** Exercise materials follows **

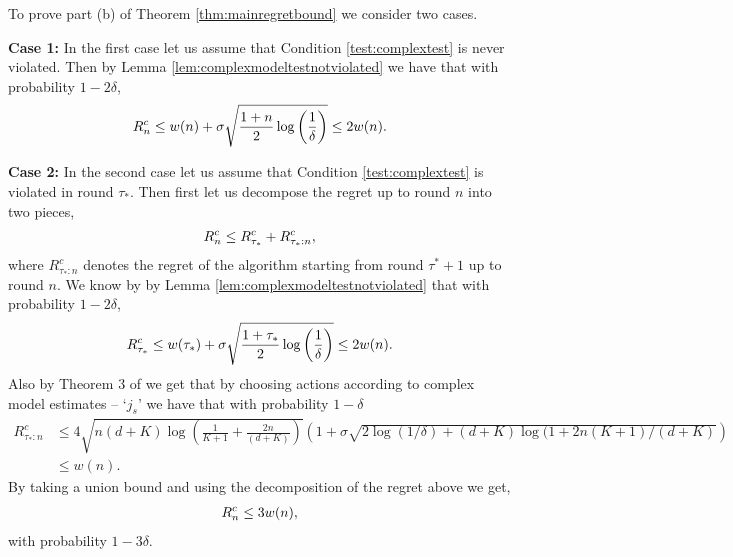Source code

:\begin{Proof}
To prove part (b) of Theorem \ref{thm:mainregretbound} we consider two cases. 

\textbf{Case 1:} In the first case let us assume that Condition \eqref{test:complextest} is never violated. Then by Lemma \ref{lem:complexmodeltestnotviolated} we have that with probability $1-2\delta$,
\begin{align*}
    R^c_{n} \le w(n) + \sigma \sqrt{\frac{1+n}{2}\log \left(\frac{1}{\delta}\right)}\le 2w(n).
\end{align*}

\textbf{Case 2:} In the second case let us assume that Condition \eqref{test:complextest} is violated in round $\tau_{*}$. Then first let us decompose the regret up to round $n$ into two pieces,
\begin{align*}
    R^c_{n} \le R^c_{\tau_{*}} + R^c_{\tau_{*}:n},
\end{align*}
where $R^c_{\tau_{*}:n}$ denotes the regret of the algorithm starting from round $\tau^* +1$ up to round $n$. We know by by Lemma \ref{lem:complexmodeltestnotviolated} that with probability $1-2\delta$, $$R^c_{\tau_*} \le w(\tau_*) + \sigma \sqrt{\frac{1+\tau_*}{2}\log \left(\frac{1}{\delta}\right)} \le 2w(n).$$ Also by Theorem 3 of \citep{abbasi2011improved} we get that by choosing actions according to complex model estimates -- `$j_s$' we have that with probability $1-\delta$
\small
\begin{align*}
R^c_{\tau_{*}:n} &\le 4\sqrt{n(d+K)\log\left(\frac{1}{K+1} + \frac{2n}{(d+K)}\right)}\left(1 + \sigma\sqrt{2\log(1/\delta)+ (d+K)\log(1+ 2n(K+1)/(d+K)} \right) \\
& \le w(n).
\end{align*}\normalsize
By taking a union bound and using the decomposition of the regret above we get,
\begin{align*}
    R^c_{n}\le 3w(n), 
\end{align*}
with probability $1-3\delta$.
\end{Proof}
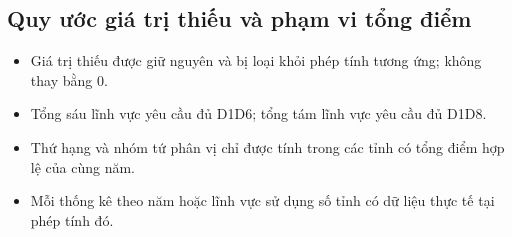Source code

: \subsection{Quy ước giá trị thiếu và phạm vi tổng điểm}

\begin{itemize}
    \setlength{\itemsep}{0.2em}
    \setlength{\parskip}{0pt}
    \item Giá trị thiếu được giữ nguyên và bị loại khỏi phép tính tương ứng; không thay bằng 0.
    \item Tổng sáu lĩnh vực yêu cầu đủ D1\textendash D6; tổng tám lĩnh vực yêu cầu đủ D1\textendash D8.
    \item Thứ hạng và nhóm tứ phân vị chỉ được tính trong các tỉnh có tổng điểm hợp lệ của cùng năm.
    \item Mỗi thống kê theo năm hoặc lĩnh vực sử dụng số tỉnh có dữ liệu thực tế tại phép tính đó.
\end{itemize}

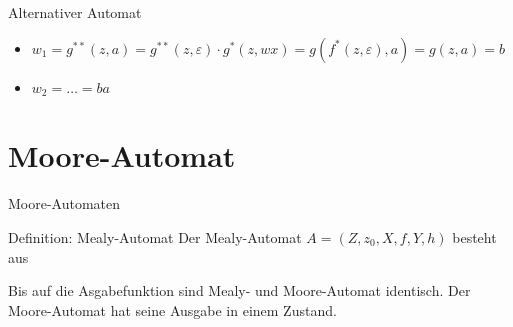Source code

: \begin{frame}{Alternativer Automat}
    \begin{figure}
    \centering
    \end{figure}
    \begin{itemize}
        \item $w_1 = g^{**}\left( z, a \right) = g^{**}\left( z, \varepsilon \right)\cdot g^*\left( z, wx \right) = g\left( f^*\left( z, \varepsilon \right), a \right) = g\left( z, a \right) = b$
        \item $w_2 = \dots = ba$
    \end{itemize}
\end{frame}

\section{Moore-Automat}
\begin{frame}{Moore-Automaten}
    \begin{block}{Definition: Mealy-Automat}
        Der Mealy-Automat $A = \left( Z, z_0, X, f, Y, h \right)$ besteht aus
        \pause
    \end{block}
    Bis auf die Asgabefunktion sind Mealy- und Moore-Automat identisch. Der Moore-Automat hat seine Ausgabe in einem Zustand.
\end{frame}

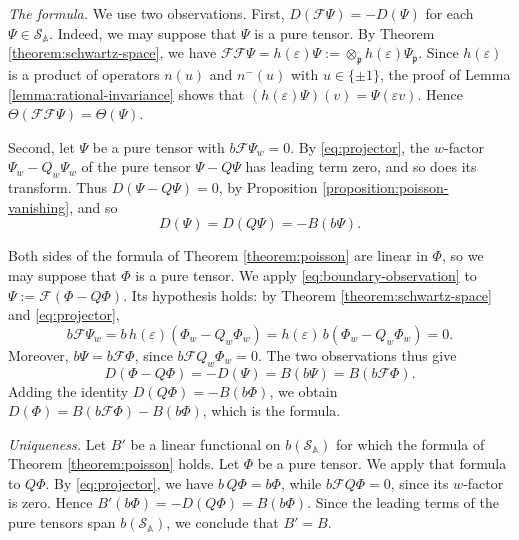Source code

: \documentclass[reqno]{amsart}
\theoremstyle{plain}
\theoremstyle{definition}
\theoremstyle{itplain}
\numberwithin{equation}{section}
\numberwithin{theorem}{section}
\begin{document}
\emph{The formula.}  We use two observations.  First, $D(\mathcal{F} \Psi) = - D(\Psi)$ for each $\Psi \in \mathcal{S}_{\mathbb{A}}$.  Indeed, we may suppose that $\Psi$ is a pure tensor.  By Theorem \ref{theorem:schwartz-space}, we have $\mathcal{F} \mathcal{F} \Psi = h(\varepsilon) \Psi := \otimes_{\mathfrak{p}} h(\varepsilon) \Psi_{\mathfrak{p}}$.  Since $h(\varepsilon)$ is a product of operators $n(u)$ and $n^-(u)$ with $u \in \{\pm 1\}$, the proof of Lemma \ref{lemma:rational-invariance} shows that $(h(\varepsilon) \Psi)(v) = \Psi(\varepsilon v)$.  Hence $\Theta(\mathcal{F} \mathcal{F} \Psi) = \Theta(\Psi)$.

Second, let $\Psi$ be a pure tensor with $b \mathcal{F} \Psi_w = 0$.  By \eqref{eq:projector}, the $w$-factor $\Psi_w - Q_w \Psi_w$ of the pure tensor $\Psi - Q \Psi$ has leading term zero, and so does its transform.  Thus $D(\Psi - Q \Psi) = 0$, by Proposition \ref{proposition:poisson-vanishing}, and so
\begin{equation}\label{eq:boundary-observation}
  D(\Psi) = D(Q \Psi) = - B(b \Psi).
\end{equation}

Both sides of the formula of Theorem \ref{theorem:poisson} are linear in $\Phi$, so we may suppose that $\Phi$ is a pure tensor.  We apply \eqref{eq:boundary-observation} to $\Psi := \mathcal{F}(\Phi - Q \Phi)$.  Its hypothesis holds: by Theorem \ref{theorem:schwartz-space} and \eqref{eq:projector},
\begin{equation*}
  b \mathcal{F} \Psi_w = b \, h(\varepsilon) (\Phi_w - Q_w \Phi_w) = h(\varepsilon) \, b (\Phi_w - Q_w \Phi_w) = 0.
\end{equation*}
Moreover, $b \Psi = b \mathcal{F} \Phi$, since $b \mathcal{F} Q_w \Phi_w = 0$.  The two observations thus give
\begin{equation*}
  D(\Phi - Q \Phi) = - D(\Psi) = B(b \Psi) = B(b \mathcal{F} \Phi).
\end{equation*}
Adding the identity $D(Q \Phi) = - B(b \Phi)$, we obtain $D(\Phi) = B(b \mathcal{F} \Phi) - B(b \Phi)$, which is the formula.

\emph{Uniqueness.}  Let $B'$ be a linear functional on $b(\mathcal{S}_{\mathbb{A}})$ for which the formula of Theorem \ref{theorem:poisson} holds.  Let $\Phi$ be a pure tensor.  We apply that formula to $Q \Phi$.  By \eqref{eq:projector}, we have $b \, Q \Phi = b \Phi$, while $b \mathcal{F} Q \Phi = 0$, since its $w$-factor is zero.  Hence $B'(b \Phi) = - D(Q \Phi) = B(b \Phi)$.  Since the leading terms of the pure tensors span $b(\mathcal{S}_{\mathbb{A}})$, we conclude that $B' = B$.
\end{document}
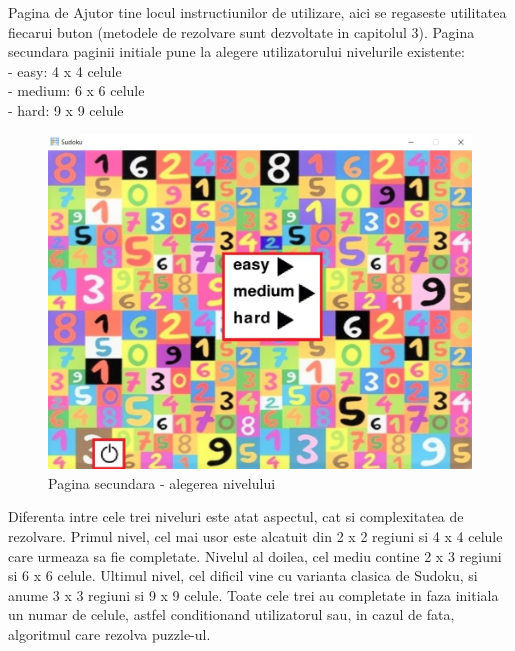 \documentclass[a4paper,18pt]{article}
\begin{document}
Pagina de Ajutor tine locul instructiunilor de utilizare, aici se regaseste utilitatea fiecarui buton (metodele de rezolvare sunt dezvoltate in capitolul 3). Pagina secundara paginii initiale pune la alegere utilizatorului nivelurile existente: 
\newline 
\\ \indent - easy: 4 x 4 celule
\newline 
\\ \indent - medium: 6 x 6 celule
\newline 
\\ \indent - hard: 9 x 9 celule

\newpage
\begin{figure}[h!]
\begin{center}
  \includegraphics[width=0.8\linewidth]{3.jpg}
  \caption{Pagina secundara - alegerea nivelului}
  \label{fig:3rd}
\end{center}
\end{figure}

Diferenta intre cele trei niveluri este atat aspectul, cat si complexitatea de rezolvare. Primul nivel, cel mai usor este alcatuit din 2 x 2 regiuni si 4 x 4 celule care urmeaza sa fie completate. Nivelul al doilea, cel mediu contine 2 x 3 regiuni si 6 x 6 celule. Ultimul nivel, cel dificil vine cu varianta clasica de Sudoku, si anume 3 x 3 regiuni si 9 x 9 celule. Toate cele trei au completate in faza initiala un numar de celule, astfel conditionand utilizatorul sau, in cazul de fata, algoritmul care rezolva puzzle-ul.
\end{document}
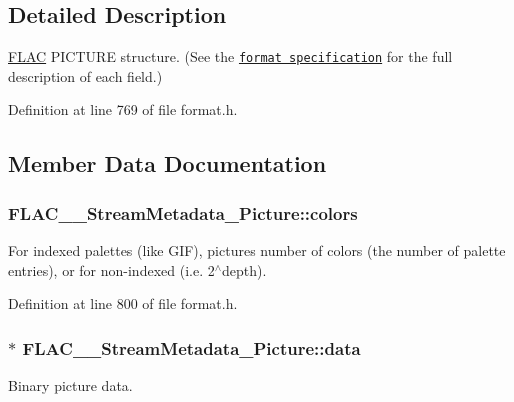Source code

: \subsection{Detailed Description}
\hyperlink{namespace_f_l_a_c}{F\+L\+AC} P\+I\+C\+T\+U\+RE structure. (See the \href{../format.html#metadata_block_picture}{\tt format specification} for the full description of each field.) 

Definition at line 769 of file format.\+h.



\subsection{Member Data Documentation}
\subsubsection[{\texorpdfstring{colors}{colors}}]{ F\+L\+A\+C\+\_\+\+\_\+\+Stream\+Metadata\+\_\+\+Picture\+::colors}\hypertarget{struct_f_l_a_c_____stream_metadata___picture_af17c1738bab67eba049ee101acfd36f0}{}\label{struct_f_l_a_c_____stream_metadata___picture_af17c1738bab67eba049ee101acfd36f0}
For indexed palettes (like G\+IF), picture\textquotesingle{}s number of colors (the number of palette entries), or {} for non-\/indexed (i.\+e. 2$^\wedge$depth). 

Definition at line 800 of file format.\+h.

\subsubsection[{\texorpdfstring{data}{data}}]{$\ast$ F\+L\+A\+C\+\_\+\+\_\+\+Stream\+Metadata\+\_\+\+Picture\+::data}\hypertarget{struct_f_l_a_c_____stream_metadata___picture_a9c71b5d77920e6d3aee6893795c43605}{}\label{struct_f_l_a_c_____stream_metadata___picture_a9c71b5d77920e6d3aee6893795c43605}
Binary picture data. 

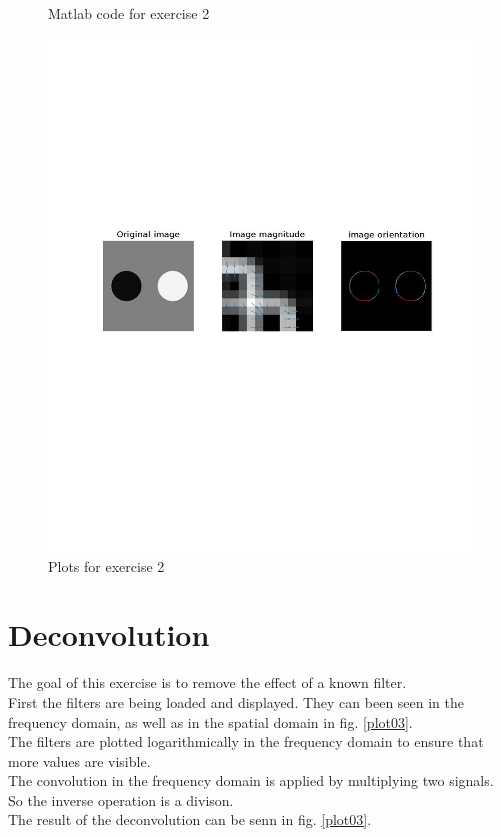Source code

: \documentclass[a4paper]{article}
\begin{document}
\begin{figure}[htp]
    \centering
    
    \caption{Matlab code for exercise 2}
    \label{ex02}
\end{figure}

\begin{figure}[htp]
    \centering
    \includegraphics[width=\textwidth]{plot02.jpg}
    \caption{Plots for exercise 2}
    \label{plot02}
\end{figure}

\newpage
\section{Deconvolution}
The goal of this exercise is to remove the effect of a known filter.\\
First the filters are being loaded and displayed. They can been seen in the frequency domain, as well as in the spatial domain in fig. \ref{plot03}.\\
The filters are plotted logarithmically in the frequency domain to ensure that more values are visible.\\
The convolution in the frequency domain is applied by multiplying two signals. So the inverse operation is a divison.\\
The result of the deconvolution can be senn in fig. \ref{plot03}.
\end{document}
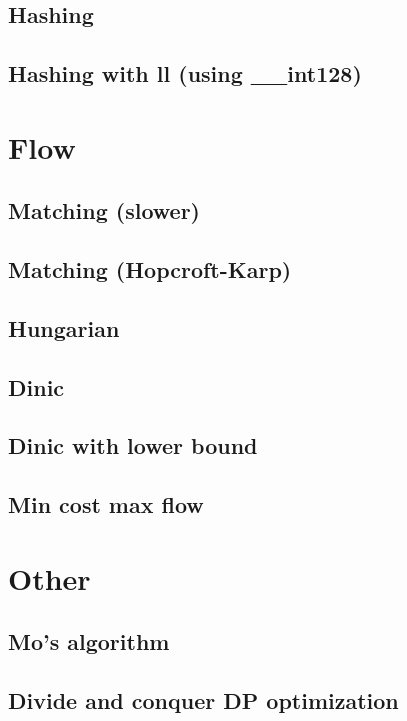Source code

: \subsection{Hashing}
\subsection{Hashing with ll (using \_\_int128)}

\section{Flow}
\subsection{Matching (slower)}
\subsection{Matching (Hopcroft-Karp)}
\subsection{Hungarian}
\subsection{Dinic}
\subsection{Dinic with lower bound}
\subsection{Min cost max flow}

\section{Other}
\subsection{Mo's algorithm}
\subsection{Divide and conquer DP optimization}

** End of Exercise materials **

■ **What the exercise asks**
Reply with only the number of lines in the entries that contain the word "format".

■ **Reply**
3